T-800(エンドスケルトン)になった俺氏死なないように生きていきます(旧) 作:automata
大量の地図と通信機などの機材でいっぱいのS08地区前線基地司令室。
その機材達に囲まれながら、レナは第1、第3部隊と無線で話していた。
レナ[FN小隊と合流できたのね。 それに死んだ筈のG36Cが生きていた・・・まぁ、それはこの作戦が終わってから考えましょう。 気をつけて帰ってきてね]

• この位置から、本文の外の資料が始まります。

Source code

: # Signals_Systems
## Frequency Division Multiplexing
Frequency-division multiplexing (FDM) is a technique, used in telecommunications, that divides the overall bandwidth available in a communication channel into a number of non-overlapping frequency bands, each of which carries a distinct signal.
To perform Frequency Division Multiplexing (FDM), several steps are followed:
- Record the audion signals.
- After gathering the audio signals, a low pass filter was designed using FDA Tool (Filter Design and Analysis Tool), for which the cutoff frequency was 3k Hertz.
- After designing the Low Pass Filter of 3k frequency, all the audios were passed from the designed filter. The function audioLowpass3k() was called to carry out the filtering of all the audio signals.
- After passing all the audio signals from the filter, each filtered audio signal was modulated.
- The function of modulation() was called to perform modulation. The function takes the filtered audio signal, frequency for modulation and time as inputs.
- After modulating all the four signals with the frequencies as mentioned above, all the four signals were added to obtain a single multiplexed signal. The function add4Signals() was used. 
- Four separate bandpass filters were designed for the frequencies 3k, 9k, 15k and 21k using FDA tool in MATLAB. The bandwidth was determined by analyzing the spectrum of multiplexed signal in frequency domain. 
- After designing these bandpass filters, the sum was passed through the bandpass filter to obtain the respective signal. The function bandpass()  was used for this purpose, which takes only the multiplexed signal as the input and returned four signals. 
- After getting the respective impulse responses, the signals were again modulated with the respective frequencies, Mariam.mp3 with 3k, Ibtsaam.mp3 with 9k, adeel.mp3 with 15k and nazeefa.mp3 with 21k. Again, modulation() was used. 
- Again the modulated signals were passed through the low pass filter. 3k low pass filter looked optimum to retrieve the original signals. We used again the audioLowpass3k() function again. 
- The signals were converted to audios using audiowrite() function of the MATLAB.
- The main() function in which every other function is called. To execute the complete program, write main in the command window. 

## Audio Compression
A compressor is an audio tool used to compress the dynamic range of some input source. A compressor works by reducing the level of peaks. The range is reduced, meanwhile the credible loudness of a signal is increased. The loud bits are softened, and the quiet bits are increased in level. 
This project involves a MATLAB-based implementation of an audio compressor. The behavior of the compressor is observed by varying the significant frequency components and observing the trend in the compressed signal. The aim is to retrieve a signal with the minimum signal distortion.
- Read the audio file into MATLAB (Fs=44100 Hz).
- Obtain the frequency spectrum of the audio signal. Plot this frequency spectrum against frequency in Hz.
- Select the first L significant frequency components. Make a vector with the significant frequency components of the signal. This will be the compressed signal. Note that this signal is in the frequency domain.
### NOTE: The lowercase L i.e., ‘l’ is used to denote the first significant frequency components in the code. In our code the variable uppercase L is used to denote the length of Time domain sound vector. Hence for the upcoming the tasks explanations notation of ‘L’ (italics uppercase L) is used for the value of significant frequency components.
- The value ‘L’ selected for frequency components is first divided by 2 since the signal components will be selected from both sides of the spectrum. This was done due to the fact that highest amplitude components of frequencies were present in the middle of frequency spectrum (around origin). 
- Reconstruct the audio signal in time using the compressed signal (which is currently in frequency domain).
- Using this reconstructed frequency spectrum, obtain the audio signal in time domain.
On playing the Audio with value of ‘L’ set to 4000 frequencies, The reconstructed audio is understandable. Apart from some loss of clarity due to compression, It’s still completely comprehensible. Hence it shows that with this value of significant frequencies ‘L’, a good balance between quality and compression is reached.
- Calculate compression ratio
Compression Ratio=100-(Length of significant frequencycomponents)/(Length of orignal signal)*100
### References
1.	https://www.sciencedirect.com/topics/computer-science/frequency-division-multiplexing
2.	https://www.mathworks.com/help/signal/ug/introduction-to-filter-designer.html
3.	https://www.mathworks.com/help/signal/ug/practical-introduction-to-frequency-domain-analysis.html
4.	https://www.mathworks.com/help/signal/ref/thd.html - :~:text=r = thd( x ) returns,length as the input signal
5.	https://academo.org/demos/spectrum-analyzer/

通信が終わり、受話器を戻すと部屋にグリフィンの制服を着た青年が入ってくる。
レナ「チャールズさん、FN小隊は全員無事です。これから基地に帰って来るそうです」
チャールズ「大切な部下を救って下さり、本当にありがとうございます。申し訳ございません。ぼくが至らぬせいで貴女に色んなことを任せてしまって・・・」
チャールズ・ビショップ。 S08地区の管理と戦術人形の指揮官をしている青年。レナのような元軍人ではなく、ただの一般人。だが、グリフィンに入社した途端に指揮官としての才能が開花、指揮官としてはまだまだ経験不足で荒削りな部分が目立つが、それを開花した才能で補っている。新米でありながら、精鋭部隊のネゲヴ小隊やFN小隊を預けられたことから一指揮官として十分な実力と信頼が置かれていることが分かる。
レナ「困った時はお互い様ですよ。チャールズさん、これからの反抗作戦についてのこと何ですけど・・・・」
マーカーで丸や矢印、バッテンがたくさんついた地図を広げて、レナはチャールズとFN小隊が帰還した後の反抗作戦について話し合った。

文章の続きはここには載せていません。